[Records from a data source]
::::::::::

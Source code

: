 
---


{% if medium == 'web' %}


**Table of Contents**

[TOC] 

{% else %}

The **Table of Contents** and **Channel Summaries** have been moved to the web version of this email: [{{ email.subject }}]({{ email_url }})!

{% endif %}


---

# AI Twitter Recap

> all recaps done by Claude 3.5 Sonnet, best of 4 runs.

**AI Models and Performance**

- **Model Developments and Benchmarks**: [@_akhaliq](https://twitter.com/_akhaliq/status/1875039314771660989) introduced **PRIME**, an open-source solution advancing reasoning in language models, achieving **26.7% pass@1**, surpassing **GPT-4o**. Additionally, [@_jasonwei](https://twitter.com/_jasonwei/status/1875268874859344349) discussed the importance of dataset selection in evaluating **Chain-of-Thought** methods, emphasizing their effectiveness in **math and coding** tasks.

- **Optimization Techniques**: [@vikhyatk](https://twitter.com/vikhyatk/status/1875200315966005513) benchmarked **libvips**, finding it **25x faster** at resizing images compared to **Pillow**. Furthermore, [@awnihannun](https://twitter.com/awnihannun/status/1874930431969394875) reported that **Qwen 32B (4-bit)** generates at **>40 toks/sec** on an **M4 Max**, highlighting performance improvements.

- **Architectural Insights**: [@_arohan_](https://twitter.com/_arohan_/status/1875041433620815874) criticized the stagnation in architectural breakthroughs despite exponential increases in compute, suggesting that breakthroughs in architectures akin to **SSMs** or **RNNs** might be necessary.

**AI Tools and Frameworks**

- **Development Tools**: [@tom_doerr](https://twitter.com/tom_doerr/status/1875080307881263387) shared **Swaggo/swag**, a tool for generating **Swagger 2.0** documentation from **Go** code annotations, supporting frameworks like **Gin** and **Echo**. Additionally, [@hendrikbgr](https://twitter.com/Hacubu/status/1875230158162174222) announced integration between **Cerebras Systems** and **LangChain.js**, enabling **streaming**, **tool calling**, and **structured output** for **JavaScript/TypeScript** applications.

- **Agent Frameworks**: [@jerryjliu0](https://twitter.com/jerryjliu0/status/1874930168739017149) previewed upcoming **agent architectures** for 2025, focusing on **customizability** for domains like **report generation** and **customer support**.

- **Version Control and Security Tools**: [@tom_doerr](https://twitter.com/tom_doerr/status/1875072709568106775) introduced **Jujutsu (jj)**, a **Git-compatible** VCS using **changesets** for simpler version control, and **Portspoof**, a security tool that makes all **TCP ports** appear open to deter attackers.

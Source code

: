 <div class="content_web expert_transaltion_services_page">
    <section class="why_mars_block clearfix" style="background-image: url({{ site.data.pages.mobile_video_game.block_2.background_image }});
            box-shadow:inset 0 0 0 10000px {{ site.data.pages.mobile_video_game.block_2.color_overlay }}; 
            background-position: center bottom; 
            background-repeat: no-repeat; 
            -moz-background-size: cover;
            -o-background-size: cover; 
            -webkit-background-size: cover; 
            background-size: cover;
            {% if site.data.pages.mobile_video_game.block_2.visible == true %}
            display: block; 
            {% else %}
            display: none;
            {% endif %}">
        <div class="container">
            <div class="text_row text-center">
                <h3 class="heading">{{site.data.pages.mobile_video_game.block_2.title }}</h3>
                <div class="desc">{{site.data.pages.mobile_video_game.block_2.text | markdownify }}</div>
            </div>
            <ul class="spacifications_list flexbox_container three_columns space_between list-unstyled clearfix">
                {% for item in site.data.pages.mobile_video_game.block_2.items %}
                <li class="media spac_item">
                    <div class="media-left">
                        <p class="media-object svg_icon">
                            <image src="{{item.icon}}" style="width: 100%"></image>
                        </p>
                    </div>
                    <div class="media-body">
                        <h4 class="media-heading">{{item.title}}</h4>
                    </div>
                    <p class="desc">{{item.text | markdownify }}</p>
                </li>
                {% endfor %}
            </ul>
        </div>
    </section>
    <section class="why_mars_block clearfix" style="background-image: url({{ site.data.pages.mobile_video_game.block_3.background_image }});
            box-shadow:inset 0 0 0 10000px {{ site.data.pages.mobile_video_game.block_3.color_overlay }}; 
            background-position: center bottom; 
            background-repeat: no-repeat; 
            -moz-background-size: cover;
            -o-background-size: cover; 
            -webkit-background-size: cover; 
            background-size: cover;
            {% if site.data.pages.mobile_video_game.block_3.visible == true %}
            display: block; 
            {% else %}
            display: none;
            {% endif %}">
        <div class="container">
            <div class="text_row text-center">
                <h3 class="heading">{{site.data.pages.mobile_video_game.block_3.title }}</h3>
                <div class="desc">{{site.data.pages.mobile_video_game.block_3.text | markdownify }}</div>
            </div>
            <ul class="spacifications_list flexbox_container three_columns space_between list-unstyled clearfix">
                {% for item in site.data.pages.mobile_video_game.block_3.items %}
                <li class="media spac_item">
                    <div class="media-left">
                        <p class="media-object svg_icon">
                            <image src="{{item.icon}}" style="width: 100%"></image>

::::::::::

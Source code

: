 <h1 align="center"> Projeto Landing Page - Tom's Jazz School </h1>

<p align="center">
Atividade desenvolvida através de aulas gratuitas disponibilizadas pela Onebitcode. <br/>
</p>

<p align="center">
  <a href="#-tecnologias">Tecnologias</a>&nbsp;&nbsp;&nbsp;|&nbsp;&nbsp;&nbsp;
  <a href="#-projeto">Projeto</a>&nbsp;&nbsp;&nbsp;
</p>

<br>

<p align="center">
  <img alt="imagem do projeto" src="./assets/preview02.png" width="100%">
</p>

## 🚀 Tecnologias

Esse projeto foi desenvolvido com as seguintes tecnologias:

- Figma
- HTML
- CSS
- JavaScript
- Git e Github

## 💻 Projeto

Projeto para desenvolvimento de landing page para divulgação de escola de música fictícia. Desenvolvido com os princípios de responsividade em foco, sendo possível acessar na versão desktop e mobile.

::::::::::

TASK GOAL: Transcribe the lines above between the line holding "## 🚀 Tecnologias" and the line holding "Projeto para desenvolvimento", inclusive, exactly as they stand and with nothing added.

EXERCISE ANSWER:
## 🚀 Tecnologias

Esse projeto foi desenvolvido com as seguintes tecnologias:

- Figma
- HTML
- CSS
- JavaScript
- Git e Github

## 💻 Projeto

Projeto para desenvolvimento de landing page para divulgação de escola de música fictícia. Desenvolvido com os princípios de responsividade em foco, sendo possível acessar na versão desktop e mobile.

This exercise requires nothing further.